■ **Information provided**

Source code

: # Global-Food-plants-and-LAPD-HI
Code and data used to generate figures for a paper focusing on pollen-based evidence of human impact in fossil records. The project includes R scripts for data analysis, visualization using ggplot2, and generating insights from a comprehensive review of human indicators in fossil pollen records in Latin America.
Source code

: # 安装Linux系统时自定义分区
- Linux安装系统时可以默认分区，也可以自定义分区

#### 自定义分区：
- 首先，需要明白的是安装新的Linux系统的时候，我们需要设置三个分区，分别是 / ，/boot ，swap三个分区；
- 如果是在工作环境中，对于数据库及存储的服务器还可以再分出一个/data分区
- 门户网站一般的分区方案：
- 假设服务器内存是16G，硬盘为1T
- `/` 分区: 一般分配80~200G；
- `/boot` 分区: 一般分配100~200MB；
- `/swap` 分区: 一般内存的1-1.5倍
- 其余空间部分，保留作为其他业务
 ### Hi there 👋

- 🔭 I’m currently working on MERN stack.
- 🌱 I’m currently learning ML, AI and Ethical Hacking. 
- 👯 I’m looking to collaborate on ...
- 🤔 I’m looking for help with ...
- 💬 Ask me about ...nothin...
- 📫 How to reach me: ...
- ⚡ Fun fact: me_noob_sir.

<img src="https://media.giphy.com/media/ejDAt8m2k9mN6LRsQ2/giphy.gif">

■ **The task**
Word for word, copy every entry.

■ **Answer below**
Source code

: # Global-Food-plants-and-LAPD-HI
Code and data used to generate figures for a paper focusing on pollen-based evidence of human impact in fossil records. The project includes R scripts for data analysis, visualization using ggplot2, and generating insights from a comprehensive review of human indicators in fossil pollen records in Latin America.
Source code

: # 安装Linux系统时自定义分区
- Linux安装系统时可以默认分区，也可以自定义分区

#### 自定义分区：
- 首先，需要明白的是安装新的Linux系统的时候，我们需要设置三个分区，分别是 / ，/boot ，swap三个分区；
- 如果是在工作环境中，对于数据库及存储的服务器还可以再分出一个/data分区
- 门户网站一般的分区方案：
- 假设服务器内存是16G，硬盘为1T
- `/` 分区: 一般分配80~200G；
- `/boot` 分区: 一般分配100~200MB；
- `/swap` 分区: 一般内存的1-1.5倍
- 其余空间部分，保留作为其他业务
 ### Hi there 👋

- 🔭 I’m currently working on MERN stack.
- 🌱 I’m currently learning ML, AI and Ethical Hacking. 
- 👯 I’m looking to collaborate on ...
- 🤔 I’m looking for help with ...
- 💬 Ask me about ...nothin...
- 📫 How to reach me: ...
- ⚡ Fun fact: me_noob_sir.

<img src="https://media.giphy.com/media/ejDAt8m2k9mN6LRsQ2/giphy.gif">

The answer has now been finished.